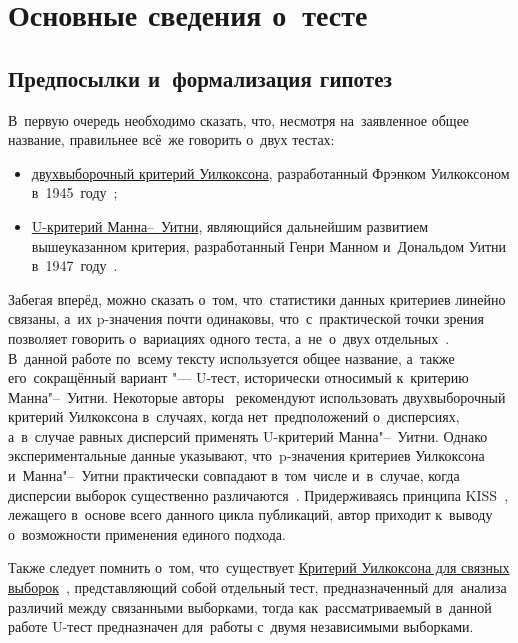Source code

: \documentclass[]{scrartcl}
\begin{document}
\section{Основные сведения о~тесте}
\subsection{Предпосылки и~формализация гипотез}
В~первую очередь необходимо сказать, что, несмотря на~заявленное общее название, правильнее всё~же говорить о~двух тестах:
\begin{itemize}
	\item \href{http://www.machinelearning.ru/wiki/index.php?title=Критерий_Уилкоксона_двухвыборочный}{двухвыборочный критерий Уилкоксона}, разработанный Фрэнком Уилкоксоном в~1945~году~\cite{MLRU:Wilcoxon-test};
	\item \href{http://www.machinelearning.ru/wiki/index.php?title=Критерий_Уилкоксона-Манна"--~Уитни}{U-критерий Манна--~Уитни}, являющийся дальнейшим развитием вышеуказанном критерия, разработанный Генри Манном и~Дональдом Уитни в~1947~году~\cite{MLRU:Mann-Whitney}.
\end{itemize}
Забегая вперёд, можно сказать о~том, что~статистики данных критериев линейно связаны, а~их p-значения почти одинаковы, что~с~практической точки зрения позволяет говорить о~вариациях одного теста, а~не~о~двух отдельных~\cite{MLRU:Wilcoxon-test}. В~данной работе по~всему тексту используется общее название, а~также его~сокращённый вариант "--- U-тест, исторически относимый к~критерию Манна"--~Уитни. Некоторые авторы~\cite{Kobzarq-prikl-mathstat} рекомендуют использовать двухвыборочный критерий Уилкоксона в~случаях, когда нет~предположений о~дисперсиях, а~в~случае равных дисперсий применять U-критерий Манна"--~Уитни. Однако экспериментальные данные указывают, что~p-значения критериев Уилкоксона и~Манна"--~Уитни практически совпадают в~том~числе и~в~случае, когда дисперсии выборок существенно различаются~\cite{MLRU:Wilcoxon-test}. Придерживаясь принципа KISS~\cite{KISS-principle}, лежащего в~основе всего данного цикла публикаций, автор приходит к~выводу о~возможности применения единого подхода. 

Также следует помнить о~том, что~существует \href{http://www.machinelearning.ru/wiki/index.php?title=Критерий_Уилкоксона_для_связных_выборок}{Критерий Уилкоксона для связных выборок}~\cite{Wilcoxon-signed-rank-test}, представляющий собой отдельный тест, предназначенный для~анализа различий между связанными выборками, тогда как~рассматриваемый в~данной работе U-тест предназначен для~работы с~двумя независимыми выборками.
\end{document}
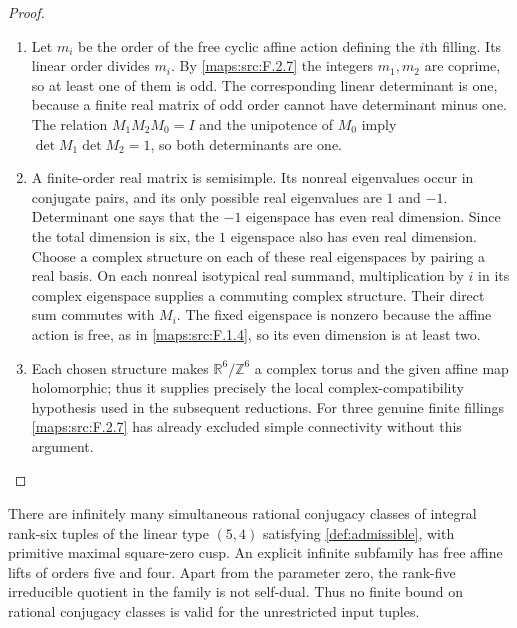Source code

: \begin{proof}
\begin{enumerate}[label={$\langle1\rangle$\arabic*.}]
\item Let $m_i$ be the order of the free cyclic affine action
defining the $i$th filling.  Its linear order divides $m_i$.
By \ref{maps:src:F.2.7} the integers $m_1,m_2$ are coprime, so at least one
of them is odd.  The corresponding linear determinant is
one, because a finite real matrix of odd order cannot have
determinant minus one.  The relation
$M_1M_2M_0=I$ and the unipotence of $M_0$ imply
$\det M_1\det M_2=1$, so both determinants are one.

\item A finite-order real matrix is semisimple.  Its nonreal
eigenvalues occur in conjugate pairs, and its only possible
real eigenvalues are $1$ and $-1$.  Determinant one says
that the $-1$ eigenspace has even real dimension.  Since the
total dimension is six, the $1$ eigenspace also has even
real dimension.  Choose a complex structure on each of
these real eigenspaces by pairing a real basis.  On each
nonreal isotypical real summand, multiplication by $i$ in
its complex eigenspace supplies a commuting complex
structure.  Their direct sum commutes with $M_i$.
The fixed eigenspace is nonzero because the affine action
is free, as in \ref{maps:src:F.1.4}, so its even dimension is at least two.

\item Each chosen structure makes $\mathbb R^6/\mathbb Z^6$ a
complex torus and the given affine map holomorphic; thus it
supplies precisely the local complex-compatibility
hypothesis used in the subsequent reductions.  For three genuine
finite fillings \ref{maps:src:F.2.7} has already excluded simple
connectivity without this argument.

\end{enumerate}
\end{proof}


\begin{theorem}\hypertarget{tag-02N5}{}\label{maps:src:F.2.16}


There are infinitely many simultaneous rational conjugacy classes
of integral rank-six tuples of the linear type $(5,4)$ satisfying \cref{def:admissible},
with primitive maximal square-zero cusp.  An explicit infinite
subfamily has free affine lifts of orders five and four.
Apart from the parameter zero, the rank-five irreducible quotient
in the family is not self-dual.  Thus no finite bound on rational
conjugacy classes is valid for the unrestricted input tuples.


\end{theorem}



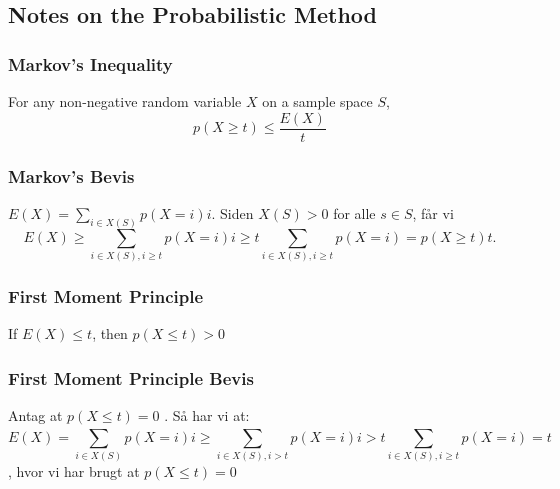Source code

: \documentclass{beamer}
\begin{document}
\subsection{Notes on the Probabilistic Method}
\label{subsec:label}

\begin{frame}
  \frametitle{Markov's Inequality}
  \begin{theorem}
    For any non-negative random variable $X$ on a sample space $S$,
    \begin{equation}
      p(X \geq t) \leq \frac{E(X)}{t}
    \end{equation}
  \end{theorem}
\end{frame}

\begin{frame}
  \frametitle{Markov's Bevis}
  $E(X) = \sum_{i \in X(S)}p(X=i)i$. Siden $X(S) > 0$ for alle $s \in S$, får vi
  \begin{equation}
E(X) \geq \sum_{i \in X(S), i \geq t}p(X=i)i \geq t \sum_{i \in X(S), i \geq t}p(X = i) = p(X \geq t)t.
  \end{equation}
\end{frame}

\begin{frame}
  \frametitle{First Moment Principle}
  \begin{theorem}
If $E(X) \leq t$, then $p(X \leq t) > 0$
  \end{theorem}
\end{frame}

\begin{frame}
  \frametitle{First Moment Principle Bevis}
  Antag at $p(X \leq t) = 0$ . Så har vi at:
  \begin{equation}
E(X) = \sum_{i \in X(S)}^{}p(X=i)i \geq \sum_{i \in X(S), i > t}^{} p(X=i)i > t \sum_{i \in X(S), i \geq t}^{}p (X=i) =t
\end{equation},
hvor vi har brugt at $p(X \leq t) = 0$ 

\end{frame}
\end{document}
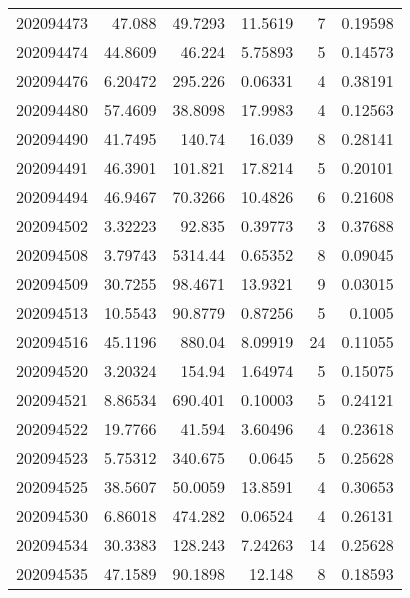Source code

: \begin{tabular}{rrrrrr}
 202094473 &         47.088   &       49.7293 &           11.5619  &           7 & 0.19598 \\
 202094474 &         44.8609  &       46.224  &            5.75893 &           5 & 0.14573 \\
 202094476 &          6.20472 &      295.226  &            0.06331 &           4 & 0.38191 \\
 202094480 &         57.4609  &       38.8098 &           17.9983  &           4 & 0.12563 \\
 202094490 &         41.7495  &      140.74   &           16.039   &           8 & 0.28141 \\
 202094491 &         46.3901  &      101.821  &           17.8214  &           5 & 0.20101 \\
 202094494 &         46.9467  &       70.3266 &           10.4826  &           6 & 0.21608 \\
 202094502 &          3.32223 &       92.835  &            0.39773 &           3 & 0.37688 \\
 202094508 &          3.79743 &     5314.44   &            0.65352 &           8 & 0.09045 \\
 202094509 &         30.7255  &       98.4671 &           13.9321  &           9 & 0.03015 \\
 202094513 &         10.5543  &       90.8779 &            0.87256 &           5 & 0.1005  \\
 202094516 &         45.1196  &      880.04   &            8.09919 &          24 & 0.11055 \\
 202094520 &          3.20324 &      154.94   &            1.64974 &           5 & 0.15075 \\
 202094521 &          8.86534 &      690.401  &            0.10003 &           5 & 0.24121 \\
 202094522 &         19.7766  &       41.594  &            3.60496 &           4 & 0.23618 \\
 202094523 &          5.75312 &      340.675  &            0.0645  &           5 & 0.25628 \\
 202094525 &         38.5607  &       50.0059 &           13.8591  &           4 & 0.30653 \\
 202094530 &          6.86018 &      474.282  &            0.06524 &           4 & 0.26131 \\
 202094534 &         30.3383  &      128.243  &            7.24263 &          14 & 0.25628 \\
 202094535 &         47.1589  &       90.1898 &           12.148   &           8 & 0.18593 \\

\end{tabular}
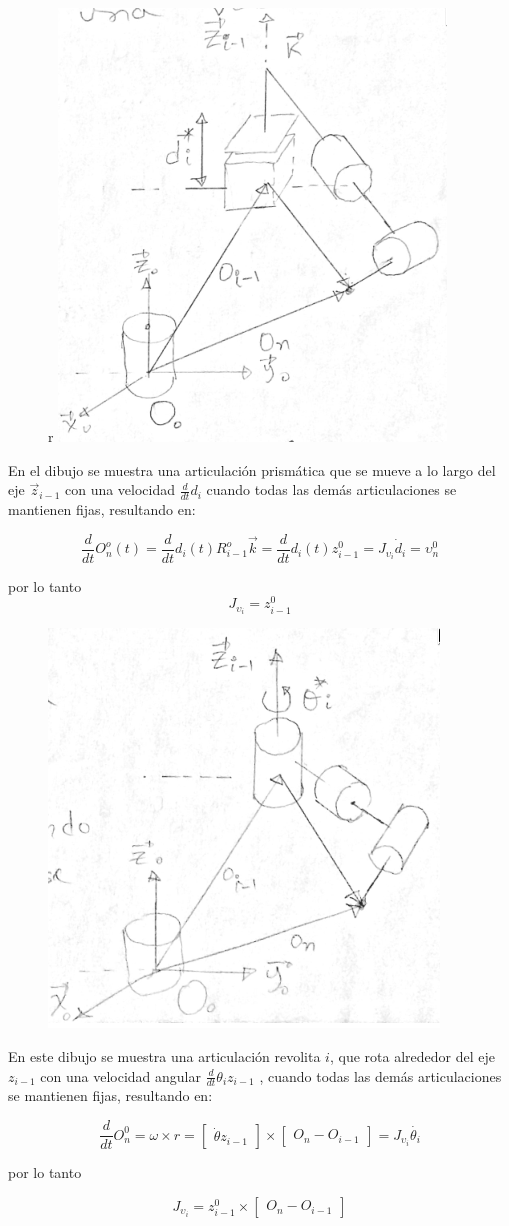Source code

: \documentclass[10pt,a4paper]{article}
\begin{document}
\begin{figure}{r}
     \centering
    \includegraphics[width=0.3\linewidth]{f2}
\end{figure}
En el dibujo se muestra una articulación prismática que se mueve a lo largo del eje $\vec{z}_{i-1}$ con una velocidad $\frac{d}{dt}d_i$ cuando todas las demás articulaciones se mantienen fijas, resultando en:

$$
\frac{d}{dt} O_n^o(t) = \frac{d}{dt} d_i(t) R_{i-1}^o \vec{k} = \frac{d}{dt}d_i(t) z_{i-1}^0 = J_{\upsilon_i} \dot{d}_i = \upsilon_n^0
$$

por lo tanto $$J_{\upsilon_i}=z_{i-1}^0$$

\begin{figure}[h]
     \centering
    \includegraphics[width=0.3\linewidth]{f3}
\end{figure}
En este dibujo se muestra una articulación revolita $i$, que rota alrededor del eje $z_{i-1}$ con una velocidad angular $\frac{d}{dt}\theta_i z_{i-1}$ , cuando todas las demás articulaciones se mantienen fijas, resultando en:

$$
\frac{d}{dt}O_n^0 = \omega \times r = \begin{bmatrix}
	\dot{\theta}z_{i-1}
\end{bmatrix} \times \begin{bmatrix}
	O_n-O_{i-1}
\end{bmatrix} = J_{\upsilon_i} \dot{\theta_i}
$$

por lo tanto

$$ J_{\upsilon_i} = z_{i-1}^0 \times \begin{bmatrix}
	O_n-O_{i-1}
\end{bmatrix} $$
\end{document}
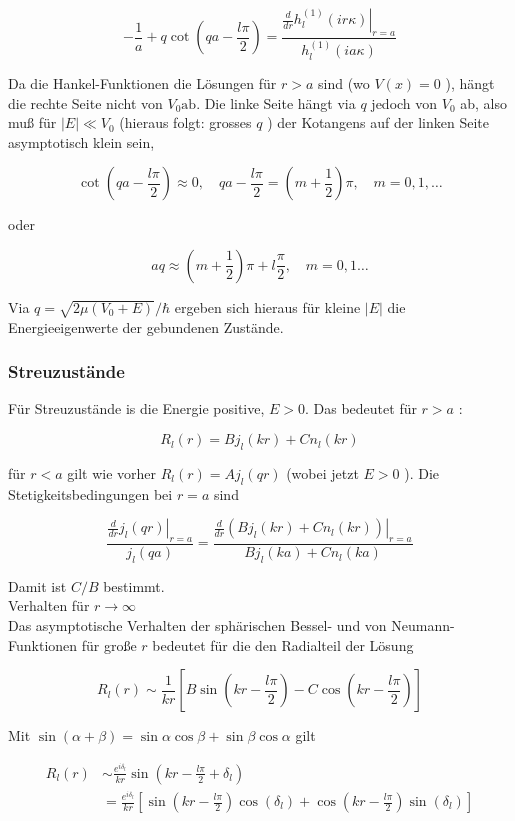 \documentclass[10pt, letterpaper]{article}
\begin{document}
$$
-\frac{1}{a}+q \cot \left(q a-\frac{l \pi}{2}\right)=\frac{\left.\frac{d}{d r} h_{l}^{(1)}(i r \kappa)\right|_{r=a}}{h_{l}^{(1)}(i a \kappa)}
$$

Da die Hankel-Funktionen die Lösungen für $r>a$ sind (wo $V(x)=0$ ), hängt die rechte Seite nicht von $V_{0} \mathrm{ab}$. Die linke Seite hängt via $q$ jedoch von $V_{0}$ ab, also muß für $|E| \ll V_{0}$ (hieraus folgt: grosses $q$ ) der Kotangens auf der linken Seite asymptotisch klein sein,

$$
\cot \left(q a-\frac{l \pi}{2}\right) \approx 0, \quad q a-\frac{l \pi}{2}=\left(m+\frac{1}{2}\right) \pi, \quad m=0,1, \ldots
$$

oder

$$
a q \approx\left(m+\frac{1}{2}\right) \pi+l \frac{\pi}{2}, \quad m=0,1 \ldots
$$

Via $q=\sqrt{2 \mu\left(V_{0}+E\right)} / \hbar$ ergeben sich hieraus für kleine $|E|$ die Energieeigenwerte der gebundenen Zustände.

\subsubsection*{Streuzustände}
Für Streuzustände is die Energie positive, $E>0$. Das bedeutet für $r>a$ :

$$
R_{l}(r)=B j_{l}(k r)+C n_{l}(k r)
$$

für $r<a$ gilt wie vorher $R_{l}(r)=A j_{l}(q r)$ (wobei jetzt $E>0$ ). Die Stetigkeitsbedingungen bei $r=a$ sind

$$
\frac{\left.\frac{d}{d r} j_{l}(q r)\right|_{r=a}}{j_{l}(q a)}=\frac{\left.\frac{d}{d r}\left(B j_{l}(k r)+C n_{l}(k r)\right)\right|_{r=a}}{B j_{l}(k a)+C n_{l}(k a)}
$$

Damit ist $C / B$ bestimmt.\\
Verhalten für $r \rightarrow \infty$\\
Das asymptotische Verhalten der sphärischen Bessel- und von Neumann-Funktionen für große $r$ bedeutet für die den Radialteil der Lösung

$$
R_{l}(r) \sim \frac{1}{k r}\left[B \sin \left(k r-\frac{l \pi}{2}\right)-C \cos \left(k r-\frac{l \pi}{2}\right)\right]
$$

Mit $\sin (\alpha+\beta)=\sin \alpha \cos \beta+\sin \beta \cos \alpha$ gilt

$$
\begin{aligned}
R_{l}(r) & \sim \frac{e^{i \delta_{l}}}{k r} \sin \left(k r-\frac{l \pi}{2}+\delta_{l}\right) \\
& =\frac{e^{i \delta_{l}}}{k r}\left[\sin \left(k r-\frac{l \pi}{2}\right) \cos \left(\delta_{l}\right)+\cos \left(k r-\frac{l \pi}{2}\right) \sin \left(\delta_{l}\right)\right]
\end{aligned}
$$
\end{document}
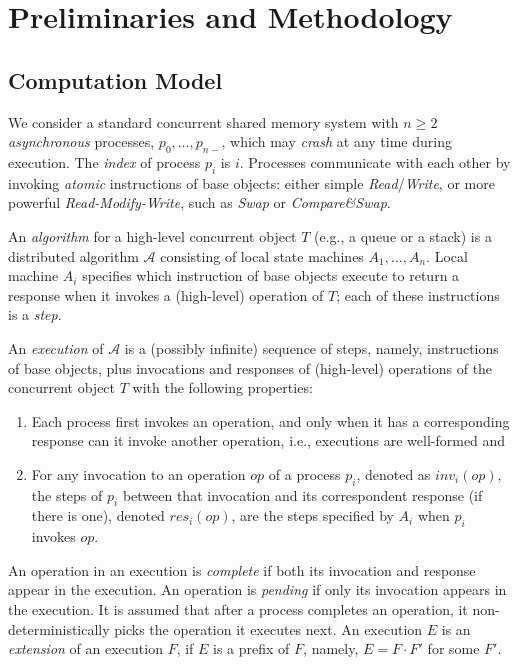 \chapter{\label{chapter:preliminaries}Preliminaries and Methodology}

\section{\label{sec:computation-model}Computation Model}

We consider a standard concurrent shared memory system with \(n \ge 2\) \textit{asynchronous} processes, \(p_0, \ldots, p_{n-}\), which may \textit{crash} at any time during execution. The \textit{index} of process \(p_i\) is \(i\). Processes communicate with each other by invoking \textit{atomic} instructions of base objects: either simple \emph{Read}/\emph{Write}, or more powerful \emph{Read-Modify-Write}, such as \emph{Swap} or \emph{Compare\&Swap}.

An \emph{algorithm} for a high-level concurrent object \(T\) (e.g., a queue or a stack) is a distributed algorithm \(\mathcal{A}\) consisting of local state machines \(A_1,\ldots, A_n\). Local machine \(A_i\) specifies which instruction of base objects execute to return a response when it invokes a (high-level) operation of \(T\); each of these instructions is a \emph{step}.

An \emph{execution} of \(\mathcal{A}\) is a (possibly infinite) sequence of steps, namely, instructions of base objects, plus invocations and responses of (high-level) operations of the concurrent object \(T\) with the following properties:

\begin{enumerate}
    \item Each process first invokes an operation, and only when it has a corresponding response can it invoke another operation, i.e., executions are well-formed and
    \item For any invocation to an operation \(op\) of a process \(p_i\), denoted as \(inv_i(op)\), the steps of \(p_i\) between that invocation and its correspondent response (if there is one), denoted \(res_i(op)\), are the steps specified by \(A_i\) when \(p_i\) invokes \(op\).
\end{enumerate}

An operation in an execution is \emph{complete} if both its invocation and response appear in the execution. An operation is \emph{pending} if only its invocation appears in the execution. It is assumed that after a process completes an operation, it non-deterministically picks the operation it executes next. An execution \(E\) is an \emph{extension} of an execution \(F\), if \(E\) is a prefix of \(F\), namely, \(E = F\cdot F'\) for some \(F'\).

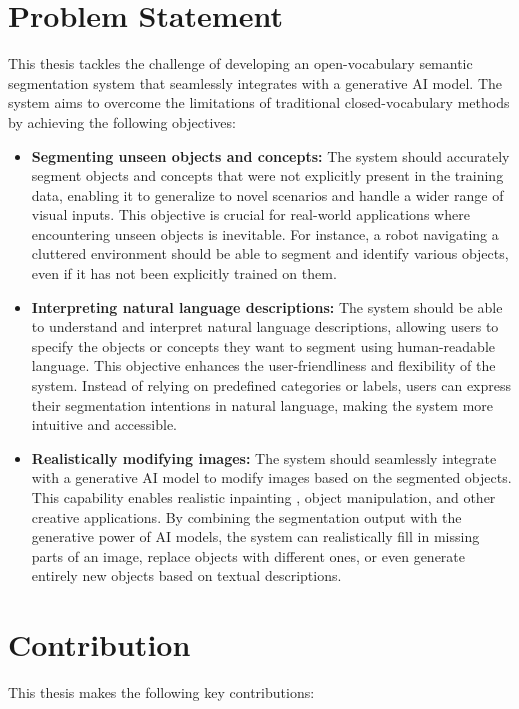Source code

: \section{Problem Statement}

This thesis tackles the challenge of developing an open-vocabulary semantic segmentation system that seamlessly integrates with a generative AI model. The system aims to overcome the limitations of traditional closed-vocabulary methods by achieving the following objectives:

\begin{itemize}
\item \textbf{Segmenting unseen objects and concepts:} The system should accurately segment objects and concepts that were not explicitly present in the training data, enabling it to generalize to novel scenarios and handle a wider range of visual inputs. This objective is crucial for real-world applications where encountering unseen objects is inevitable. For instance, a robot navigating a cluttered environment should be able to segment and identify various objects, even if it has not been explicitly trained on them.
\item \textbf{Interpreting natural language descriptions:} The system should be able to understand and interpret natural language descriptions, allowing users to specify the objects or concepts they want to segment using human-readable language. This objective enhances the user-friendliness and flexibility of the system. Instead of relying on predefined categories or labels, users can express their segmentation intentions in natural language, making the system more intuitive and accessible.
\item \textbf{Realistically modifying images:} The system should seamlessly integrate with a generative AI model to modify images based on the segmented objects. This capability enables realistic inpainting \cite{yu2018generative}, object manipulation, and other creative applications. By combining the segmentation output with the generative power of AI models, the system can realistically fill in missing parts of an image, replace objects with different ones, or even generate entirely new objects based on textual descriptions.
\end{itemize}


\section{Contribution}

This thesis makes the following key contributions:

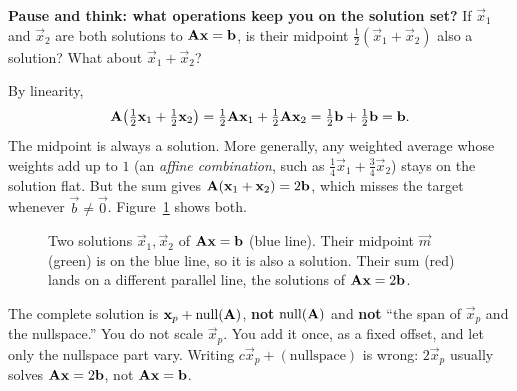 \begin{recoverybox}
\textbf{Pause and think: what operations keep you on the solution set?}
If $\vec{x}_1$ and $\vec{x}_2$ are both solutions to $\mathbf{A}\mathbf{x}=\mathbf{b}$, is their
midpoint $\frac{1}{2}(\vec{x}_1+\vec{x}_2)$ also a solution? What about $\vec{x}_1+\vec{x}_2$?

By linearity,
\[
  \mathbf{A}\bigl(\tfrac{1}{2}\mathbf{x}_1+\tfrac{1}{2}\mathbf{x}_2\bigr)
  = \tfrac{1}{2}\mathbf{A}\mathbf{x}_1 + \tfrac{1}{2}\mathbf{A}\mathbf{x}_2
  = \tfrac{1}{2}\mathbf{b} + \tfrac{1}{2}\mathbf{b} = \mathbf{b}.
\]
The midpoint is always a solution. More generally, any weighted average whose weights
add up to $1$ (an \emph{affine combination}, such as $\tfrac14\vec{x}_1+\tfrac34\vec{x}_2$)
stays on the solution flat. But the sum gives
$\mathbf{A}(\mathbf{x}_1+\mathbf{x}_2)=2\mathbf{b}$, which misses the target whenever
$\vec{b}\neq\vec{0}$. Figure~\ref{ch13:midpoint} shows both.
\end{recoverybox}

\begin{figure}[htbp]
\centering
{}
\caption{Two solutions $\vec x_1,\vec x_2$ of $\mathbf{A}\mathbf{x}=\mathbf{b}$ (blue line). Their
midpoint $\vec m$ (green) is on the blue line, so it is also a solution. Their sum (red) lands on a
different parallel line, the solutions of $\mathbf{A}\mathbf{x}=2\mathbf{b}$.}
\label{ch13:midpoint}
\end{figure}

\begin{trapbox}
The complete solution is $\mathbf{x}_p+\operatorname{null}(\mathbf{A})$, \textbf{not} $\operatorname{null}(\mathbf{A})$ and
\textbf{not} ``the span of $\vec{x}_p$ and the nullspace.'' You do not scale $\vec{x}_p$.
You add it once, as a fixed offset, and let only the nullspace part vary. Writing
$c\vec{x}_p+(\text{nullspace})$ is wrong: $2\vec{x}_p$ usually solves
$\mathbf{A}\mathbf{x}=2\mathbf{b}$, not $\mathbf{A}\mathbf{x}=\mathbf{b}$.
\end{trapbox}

### The task
Lines that contain the string "articulaciones" should be copied from the material above.

### Output
En el dibujo se muestra una articulación prismática que se mueve a lo largo del eje $\vec{z}_{i-1}$ con una velocidad $\frac{d}{dt}d_i$ cuando todas las demás articulaciones se mantienen fijas, resultando en:
En este dibujo se muestra una articulación revolita $i$, que rota alrededor del eje $z_{i-1}$ con una velocidad angular $\frac{d}{dt}\theta_i z_{i-1}$ , cuando todas las demás articulaciones se mantienen fijas, resultando en:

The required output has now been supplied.